In my brief address, I propose to make some observations about where our Banks stand today, what needs to be done to make them realize their global aspirations and how the Government proposes to support their efforts.
Given the theme of the Conference, i.e. Indian Banking : Realising Global Aspirations, it may be of use to first take a look at the ranking of Indian Banks amongst the global banks. Only twenty Indian Banks are in the list of top 1000 world banks according to the list prepared by "The Banker (Financial Times, London) in July, 2004. Indias only entry in the top 25 Asian Banks (excluding Japan), is State Bank of India at No. 10. An encouraging finding of "The Bankers" analysis is that the twenty Indian Banks in the list of 1000, continue to provide the highest average return on capital amongst the Asian banks, going up to 34.2% compared to an already high 27.1% in the previous year. Where and how do we go from here in terms of realizing global aspirations remains to be seen.
One of the major threats to the health of Indian banking comes from the high level of NPAs. Although the situation has improved overtime, this is largely in terms of net NPAs. The Banking industry in India has fortunately had a sufficiently long period of soft interest rate regime. With large investments in G.secs, banks were able to make substantial profits without much effort. This helped them to make large provisions and show impressive figures in terms of NPAs. Another reason for lower NPAs has been the reluctance on the part of Public Sector Banks to recognize bad loans as NPAs. Instead, they have tended to resort to restructuring or even ever-greening. Many non-performing loans continue as such on the books of banks. Managers have tried to avoid unpleasant decisions and consequent accountability for decisions which can be questioned later. In such cases, recovery will be an extremely difficult task due to a long lapse of time. Thus the problem of NPAs is in fact more complex then it appears at first sight.
This problem has to be tackled on several fronts. First of all, the Banks will need to improve credit quality. This calls for better skills, better risk management systems and improvements in monitoring and follow up. There are reports of poor documentation and consequently, difficulties in enforcing loan contracts. On the whole, the system of supervision and accountability within Public Sector Banks and many old Private Sector Banks needs to be improved. These are issues that have to be tackled by Banks managements themselves. They need to compare their own systems to those of the global banks, in which the quality of credit appraisals is far superior, supervision is strict and penalties for serious mistakes instantaneous.

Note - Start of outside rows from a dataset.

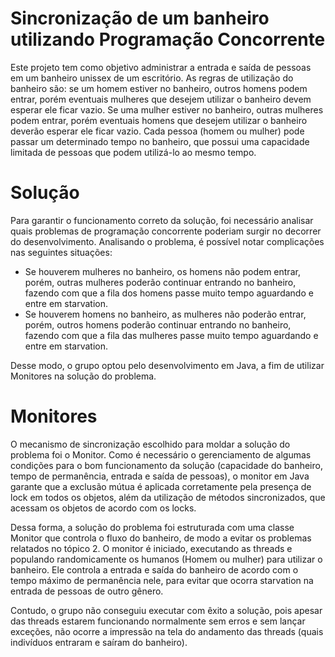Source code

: # Sincronização de um banheiro utilizando Programação Concorrente

Este projeto tem como objetivo administrar a entrada e saída de pessoas em um banheiro unissex de um escritório. As regras de utilização do banheiro são: se um homem estiver no banheiro, outros homens podem entrar, porém eventuais mulheres que desejem utilizar o banheiro devem esperar ele ficar vazio. Se uma mulher estiver no banheiro, outras mulheres podem entrar, porém eventuais homens que desejem utilizar o banheiro deverão esperar ele ficar vazio. Cada pessoa (homem ou mulher) pode passar um determinado tempo no banheiro, que possui uma capacidade limitada de pessoas que podem utilizá-lo ao mesmo tempo.


# Solução

Para garantir o funcionamento correto da solução, foi necessário analisar quais problemas de programação concorrente poderiam surgir no decorrer do desenvolvimento. Analisando o problema, é possível notar complicações nas seguintes situações:


  - Se houverem mulheres no banheiro, os homens não podem entrar, porém, outras mulheres poderão continuar entrando no banheiro, fazendo com que a fila dos homens passe muito tempo aguardando e entre em starvation.
  - Se houverem homens no banheiro, as mulheres não poderão entrar, porém, outros homens poderão continuar entrando no banheiro, fazendo com que a fila das mulheres passe muito tempo aguardando e entre em starvation.

  Desse modo, o grupo optou pelo desenvolvimento em Java, a fim de utilizar Monitores na solução do problema.
  
# Monitores

O mecanismo de sincronização escolhido para moldar a solução do problema foi o Monitor. Como é necessário o gerenciamento de algumas condições para o bom funcionamento da solução (capacidade do banheiro, tempo de permanência, entrada e saída de pessoas), o monitor em Java garante que a exclusão mútua é aplicada corretamente pela presença de lock em todos os objetos, além da utilização de métodos sincronizados, que acessam os objetos de acordo com os locks.

Dessa forma, a solução do problema foi estruturada com uma classe Monitor que controla o fluxo do banheiro, de modo a evitar os problemas relatados no tópico 2. O monitor é iniciado, executando as threads e populando randomicamente os humanos (Homem ou mulher) para utilizar o banheiro. Ele controla a entrada e saída do banheiro de acordo com o tempo máximo de permanência nele, para evitar que ocorra starvation na entrada de pessoas de outro gênero.

Contudo, o grupo não conseguiu executar com êxito a solução, pois apesar das threads estarem funcionando normalmente sem erros e sem lançar exceções, não ocorre a impressão na tela do andamento das threads (quais indivíduos entraram e saíram do banheiro).


  
 
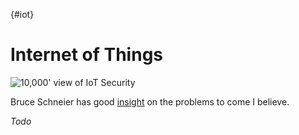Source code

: {#iot}
# Internet of Things

![10,000' view of IoT Security](images/10000IoT.gif)

Bruce Schneier has good [insight](http://www.networkworld.com/article/2909212/security0/schneier-on-really-bad-iot-security-it-s-going-to-come-crashing-down.html) on the problems to come I believe.

_Todo_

Government is keen to strengthen the hands of Bank Managements in tackling recoveries. The Securitisation and Reconstruction of Financial Assets and Enforcement of Security Interest Act, 2002 conferred powers upon Banks and Financial Institutions to enforce Securities Interest against defaulters without intervention of Courts and DRTs. This was challenged before the Supreme Court and while the constitutional validity of the Act itself has been upheld, sub-section (2) of Section 17 was struck down. This has made certain amendments in the Act essential. These have been finalized and we hope to be able to effect the amendments speedily. The proposed amendments will aim at dissuading the borrowers from adopting dilatory tactics and enabling creditors to make speedy recovery by enforcement of securities.

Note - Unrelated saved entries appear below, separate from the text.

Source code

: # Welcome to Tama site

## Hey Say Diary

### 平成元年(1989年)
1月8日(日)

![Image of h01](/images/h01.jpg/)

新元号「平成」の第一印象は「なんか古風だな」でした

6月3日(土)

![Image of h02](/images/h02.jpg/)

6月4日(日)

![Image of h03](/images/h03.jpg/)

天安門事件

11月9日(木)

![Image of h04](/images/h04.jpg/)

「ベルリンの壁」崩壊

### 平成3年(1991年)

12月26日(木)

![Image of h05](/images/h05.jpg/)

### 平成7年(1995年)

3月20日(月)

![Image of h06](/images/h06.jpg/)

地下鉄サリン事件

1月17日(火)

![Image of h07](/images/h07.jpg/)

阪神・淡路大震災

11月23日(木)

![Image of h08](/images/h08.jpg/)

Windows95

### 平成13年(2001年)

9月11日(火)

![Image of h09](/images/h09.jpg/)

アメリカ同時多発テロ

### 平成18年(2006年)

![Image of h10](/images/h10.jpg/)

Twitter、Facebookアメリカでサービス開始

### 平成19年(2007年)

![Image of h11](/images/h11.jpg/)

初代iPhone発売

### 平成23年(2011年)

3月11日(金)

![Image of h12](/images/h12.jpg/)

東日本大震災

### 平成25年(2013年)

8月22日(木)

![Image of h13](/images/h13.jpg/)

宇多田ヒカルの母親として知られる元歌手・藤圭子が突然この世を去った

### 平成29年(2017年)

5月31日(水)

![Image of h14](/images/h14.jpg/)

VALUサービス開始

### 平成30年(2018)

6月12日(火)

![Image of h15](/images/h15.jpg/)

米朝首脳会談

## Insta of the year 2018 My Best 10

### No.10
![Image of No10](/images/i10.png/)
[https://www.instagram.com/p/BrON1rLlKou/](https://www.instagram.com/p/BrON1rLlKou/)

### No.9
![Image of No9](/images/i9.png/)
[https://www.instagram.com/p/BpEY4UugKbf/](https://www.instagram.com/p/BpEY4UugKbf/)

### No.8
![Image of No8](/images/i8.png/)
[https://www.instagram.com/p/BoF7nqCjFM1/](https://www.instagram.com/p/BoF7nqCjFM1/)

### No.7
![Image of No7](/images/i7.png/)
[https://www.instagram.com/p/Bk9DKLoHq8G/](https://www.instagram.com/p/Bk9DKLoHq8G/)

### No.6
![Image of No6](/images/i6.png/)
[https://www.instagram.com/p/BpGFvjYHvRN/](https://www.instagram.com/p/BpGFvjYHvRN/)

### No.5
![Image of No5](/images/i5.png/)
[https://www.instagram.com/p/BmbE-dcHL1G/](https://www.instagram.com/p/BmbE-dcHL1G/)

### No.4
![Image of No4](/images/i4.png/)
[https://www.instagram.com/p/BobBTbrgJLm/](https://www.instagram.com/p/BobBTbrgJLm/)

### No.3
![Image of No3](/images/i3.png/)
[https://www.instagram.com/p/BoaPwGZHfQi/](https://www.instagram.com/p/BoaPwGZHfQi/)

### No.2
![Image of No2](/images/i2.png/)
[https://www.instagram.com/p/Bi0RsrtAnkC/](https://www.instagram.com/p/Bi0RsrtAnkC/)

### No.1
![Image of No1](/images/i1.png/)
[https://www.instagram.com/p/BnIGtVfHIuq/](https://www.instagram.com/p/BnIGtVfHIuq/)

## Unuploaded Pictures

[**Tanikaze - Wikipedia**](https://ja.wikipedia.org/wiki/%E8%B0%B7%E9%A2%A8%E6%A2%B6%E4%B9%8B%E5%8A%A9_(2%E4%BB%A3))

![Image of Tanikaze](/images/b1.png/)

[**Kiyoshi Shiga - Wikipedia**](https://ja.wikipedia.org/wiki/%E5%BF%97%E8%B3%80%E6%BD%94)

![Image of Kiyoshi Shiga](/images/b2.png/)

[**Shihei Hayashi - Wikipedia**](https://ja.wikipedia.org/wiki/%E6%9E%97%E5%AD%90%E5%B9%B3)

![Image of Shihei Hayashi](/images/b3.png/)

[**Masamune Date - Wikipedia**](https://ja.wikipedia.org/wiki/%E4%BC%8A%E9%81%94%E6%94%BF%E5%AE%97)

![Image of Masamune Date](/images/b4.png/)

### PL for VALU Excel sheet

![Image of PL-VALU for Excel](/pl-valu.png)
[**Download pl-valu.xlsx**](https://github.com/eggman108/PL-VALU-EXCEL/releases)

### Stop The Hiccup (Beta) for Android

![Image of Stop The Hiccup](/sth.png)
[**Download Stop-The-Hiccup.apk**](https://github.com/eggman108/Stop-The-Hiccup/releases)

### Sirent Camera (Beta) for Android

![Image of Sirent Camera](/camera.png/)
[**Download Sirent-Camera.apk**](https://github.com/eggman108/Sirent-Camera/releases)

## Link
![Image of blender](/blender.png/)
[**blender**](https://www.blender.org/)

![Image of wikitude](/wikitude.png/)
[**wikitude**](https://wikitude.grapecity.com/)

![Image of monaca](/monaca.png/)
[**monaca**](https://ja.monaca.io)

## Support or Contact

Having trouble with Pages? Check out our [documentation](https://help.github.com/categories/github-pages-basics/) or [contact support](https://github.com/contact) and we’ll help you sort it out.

Along with strengthening of the Securitisation Act, we propose to introduce Credit Information Companies (Regulation) Act, 2004, in the Winter Session of the Parliament. Information is vital for improving the quality of credit appraisals. Availability of required information on borrowers will in course of time, reduce the harassment of borrowers. It will help Banks in making speedy appraisals and credit decisions. A well established system of Credit Information should also minimize financial frauds which can become problematic for certain categories of loans like housing loans. Given the importance of information for improving credit climate, we propose to bring about a Law to provide legal sanction for collection, sharing and regulated dissemination of credit information and setting up of Credit Information Companies. This initiative should enable our Banks to benefit from access to credit information, like Banks in USA, UK, Australia, Newzealand, France, Germany and nearer home in Sri Lanka.

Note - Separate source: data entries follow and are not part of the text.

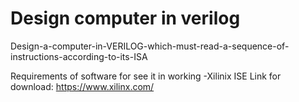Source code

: # Design computer in verilog
Design-a-computer-in-VERILOG-which-must-read-a-sequence-of-instructions-according-to-its-ISA

Requirements of software for see it in working
-Xilinix ISE 
Link for download: https://www.xilinx.com/
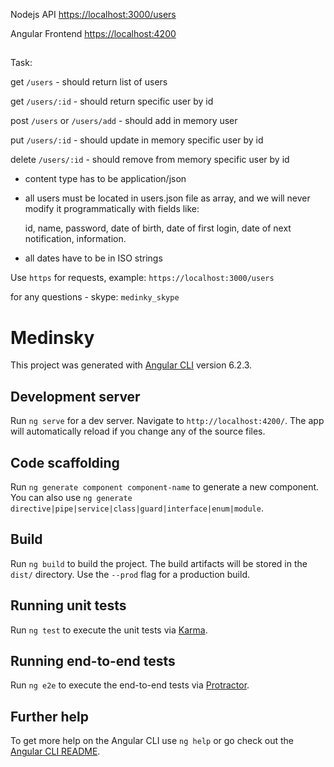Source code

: Nodejs API [https://localhost:3000/users](https://localhost:3000/users)

Angular Frontend [https://localhost:4200](https://localhost:4200)
##

Task: 

  get `/users` - should return list of users

  get `/users/:id` - should return specific user by id

  post `/users` or `/users/add` - should add in memory user

  put `/users/:id` - should update in memory specific user by id

  delete `/users/:id` - should remove from memory specific user by id

- content type has to be application/json

- all users must be located in users.json file as array, and we will never modify it programmatically with fields like:

    id, name, password, date of birth, date of first login, date of next notification, information.

- all dates have to be in ISO strings


Use `https` for requests, example: `https://localhost:3000/users`

for any questions - skype: `medinky_skype`

# Medinsky

This project was generated with [Angular CLI](https://github.com/angular/angular-cli) version 6.2.3.

## Development server

Run `ng serve` for a dev server. Navigate to `http://localhost:4200/`. The app will automatically reload if you change any of the source files.

## Code scaffolding

Run `ng generate component component-name` to generate a new component. You can also use `ng generate directive|pipe|service|class|guard|interface|enum|module`.

## Build

Run `ng build` to build the project. The build artifacts will be stored in the `dist/` directory. Use the `--prod` flag for a production build.

## Running unit tests

Run `ng test` to execute the unit tests via [Karma](https://karma-runner.github.io).

## Running end-to-end tests

Run `ng e2e` to execute the end-to-end tests via [Protractor](http://www.protractortest.org/).

## Further help

To get more help on the Angular CLI use `ng help` or go check out the [Angular CLI README](https://github.com/angular/angular-cli/blob/master/README.md).
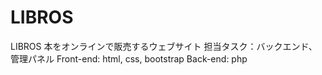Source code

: # LIBROS
LIBROS 本をオンラインで販売するウェブサイト
担当タスク：バックエンド、管理パネル
Front-end: html, css, bootstrap
Back-end: php
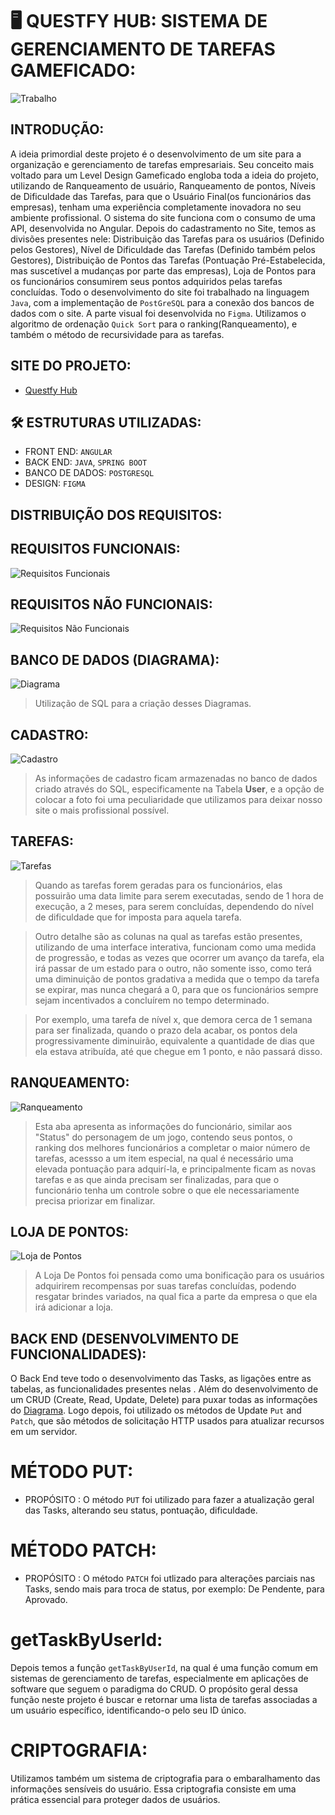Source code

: # 🖥️ QUESTFY HUB: SISTEMA DE GERENCIAMENTO DE TAREFAS GAMEFICADO:

![Trabalho](https://github.com/Questfy-Hub/General_Informations/assets/132410269/f87fd2d4-74dd-4247-875e-77bc4347defb)



## INTRODUÇÃO:

A ideia primordial deste projeto é o desenvolvimento de um site para a organização e gerenciamento de tarefas empresariais. Seu conceito mais voltado para um Level Design Gameficado engloba toda a ideia do projeto, utilizando de Ranqueamento de usuário, Ranqueamento de pontos, Níveis de Dificuldade das Tarefas, para que o Usuário Final(os funcionários das empresas), tenham uma experiência completamente inovadora no seu ambiente profissional. O sistema do site funciona com o consumo de uma API, desenvolvida no Angular. Depois do cadastramento no Site, temos as divisões presentes nele: Distribuição das Tarefas para os usuários (Definido pelos Gestores), Nível de Dificuldade das Tarefas (Definido também pelos Gestores), Distribuição de Pontos das Tarefas (Pontuação Pré-Estabelecida, mas suscetível a mudanças por parte das empresas), Loja de Pontos para os funcionários consumirem seus pontos adquiridos pelas tarefas concluídas. Todo o desenvolvimento do site foi trabalhado na linguagem `Java`, com a implementação de `PostGreSQL` para a conexão dos bancos de dados com o site. A parte visual foi desenvolvida no `Figma`. Utilizamos o algoritmo de ordenação `Quick Sort` para o ranking(Ranqueamento), e também o método de recursividade para as tarefas.



## SITE DO PROJETO:

 - [Questfy Hub](https://questfyhub.netlify.app/login)


## 🛠️ ESTRUTURAS UTILIZADAS:

- FRONT END: `ANGULAR`
- BACK END: `JAVA`, `SPRING BOOT`
- BANCO DE DADOS: `POSTGRESQL`
- DESIGN: `FIGMA`


## DISTRIBUIÇÃO DOS REQUISITOS:


## REQUISITOS FUNCIONAIS:

![Requisitos Funcionais](https://github.com/Questfy-Hub/General_Informations/assets/132410269/573e87eb-816a-4de4-982f-9a3cff539a82)

## REQUISITOS NÃO FUNCIONAIS:

![Requisitos Não Funcionais](https://github.com/Questfy-Hub/General_Informations/assets/132410269/aa213d69-d34f-4f7d-991d-6eeb535fdede)

## BANCO DE DADOS (DIAGRAMA):

![Diagrama](https://github.com/Questfy-Hub/General_Informations/assets/132410269/0f5f99ed-3c72-48de-adc6-fb63df01c830)

> Utilização de SQL para a criação desses Diagramas.






## CADASTRO:

![Cadastro](https://github.com/Questfy-Hub/General_Informations/assets/132410269/de40e406-ea7a-4af4-a7f1-b7e7e696ce87)

> As informações de cadastro ficam armazenadas no banco de dados criado através do SQL, especificamente na Tabela **User**, e a opção de colocar a foto foi uma peculiaridade que utilizamos para deixar nosso site o mais profissional possível.

## TAREFAS: 

![Tarefas](https://github.com/Questfy-Hub/General_Informations/assets/132410269/a485749a-7cea-4e4f-8ad2-bcd9c6f6e674)

> Quando as tarefas forem geradas para os funcionários, elas possuirão uma data limite para serem executadas, sendo de 1 hora de execução, a 2 meses, para serem concluídas,
dependendo do nível de dificuldade que for imposta para aquela tarefa.

> Outro detalhe são as colunas na qual as tarefas estão presentes, utilizando de uma interface interativa, funcionam como uma medida de progressão, e todas as vezes que ocorrer um avanço da tarefa, ela irá passar de um estado para o outro, não somente isso, como terá uma diminuição de pontos gradativa a medida que o tempo da tarefa se expirar, mas nunca chegará a 0, para que os funcionários sempre sejam incentivados a concluírem no tempo determinado.

> Por exemplo, uma tarefa de nível x, que demora cerca de 1 semana para ser finalizada, quando o prazo dela acabar, os pontos dela progressivamente diminuirão, equivalente a quantidade de dias que ela estava atribuída, até que chegue em 1 ponto, e não passará disso.

## RANQUEAMENTO:

![Ranqueamento](https://github.com/Questfy-Hub/General_Informations/assets/132410269/5a862cd5-c27f-47bd-9b18-2e67e633d7e0)

> Esta aba apresenta as informações do funcionário, similar aos "Status" do personagem de um jogo, contendo seus pontos, o ranking dos melhores funcionários a completar o maior número de tarefas, acessso a um item especial, na qual é necessário uma elevada pontuação para adquirí-la, e principalmente ficam as novas tarefas e as que ainda precisam ser finalizadas, para que o funcionário tenha um controle sobre o que ele necessariamente precisa priorizar em finalizar.

## LOJA DE PONTOS:


![Loja de Pontos](https://github.com/Questfy-Hub/General_Informations/assets/132410269/e0b02b44-f82a-435e-ba6a-6aef77120ceb)

> A Loja De Pontos foi pensada como uma bonificação para os usuários adquirirem recompensas por suas tarefas concluídas, podendo resgatar brindes variados, na qual fica a parte da empresa o que ela irá adicionar a loja.



## BACK END (DESENVOLVIMENTO DE FUNCIONALIDADES):

O Back End teve todo o desenvolvimento das Tasks, as ligações entre as tabelas, as funcionalidades presentes nelas . Além do desenvolvimento de um CRUD (Create, Read, Update, Delete) para puxar todas as informações
do [Diagrama](https://github.com/Questfy-Hub/General_Informations/assets/132410269/0f5f99ed-3c72-48de-adc6-fb63df01c830).
Logo depois, foi utilizado os métodos de Update `Put` and `Patch`, que são métodos de solicitação HTTP usados para atualizar recursos em um servidor.

# MÉTODO PUT:

- PROPÓSITO : O método `PUT` foi utilizado para fazer a atualização geral das Tasks, alterando seu status, pontuação, dificuldade.

# MÉTODO PATCH:

- PROPÓSITO : O método `PATCH` foi utlizado para alterações parciais nas Tasks, sendo mais para troca de status, por exemplo: De Pendente, para Aprovado.


# getTaskByUserId:

Depois temos a função `getTaskByUserId`, na qual é uma função comum em sistemas de gerenciamento de tarefas, especialmente em aplicações de software que seguem o paradigma do CRUD. O propósito geral dessa função neste projeto é buscar e retornar uma lista de tarefas associadas a um usuário específico, identificando-o pelo seu ID único.


# CRIPTOGRAFIA:

Utilizamos também  um sistema de criptografia para o embaralhamento das informações sensíveis do usuário. Essa criptografia consiste em uma prática essencial para proteger dados de usuários.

A related issue, however, is that of Lenders liability. While developing the database of credit histories of individual borrowers, banks can intrude upon citizens privacy. They have, therefore, an equal obligation to ensure proper customer service. They need to follow certain norms in considering, appraising and deciding proposals for credit. They also need to disclose all the information that the borrowers should have. When in genuine difficulty, the honest borrower needs to be given timely help. In many countries of the world, banks are mandated by Law to respect the rights and interests of lenders, depositors and other customers. There is a demand for a similar law in India, which many consider justified. So far, we have agreed to achieve this objective through an Advisory or guidelines and RBI has circulated a Fair Practice Code. I am not sure how far it is adhered to. If Indian banks aspire to be global players, they will have to display greater respect for this Code. If they fail to show sufficient concern for customers, there will soon be a clamour for enacting a Law. It may be difficult to deny such a demand, indefinitely.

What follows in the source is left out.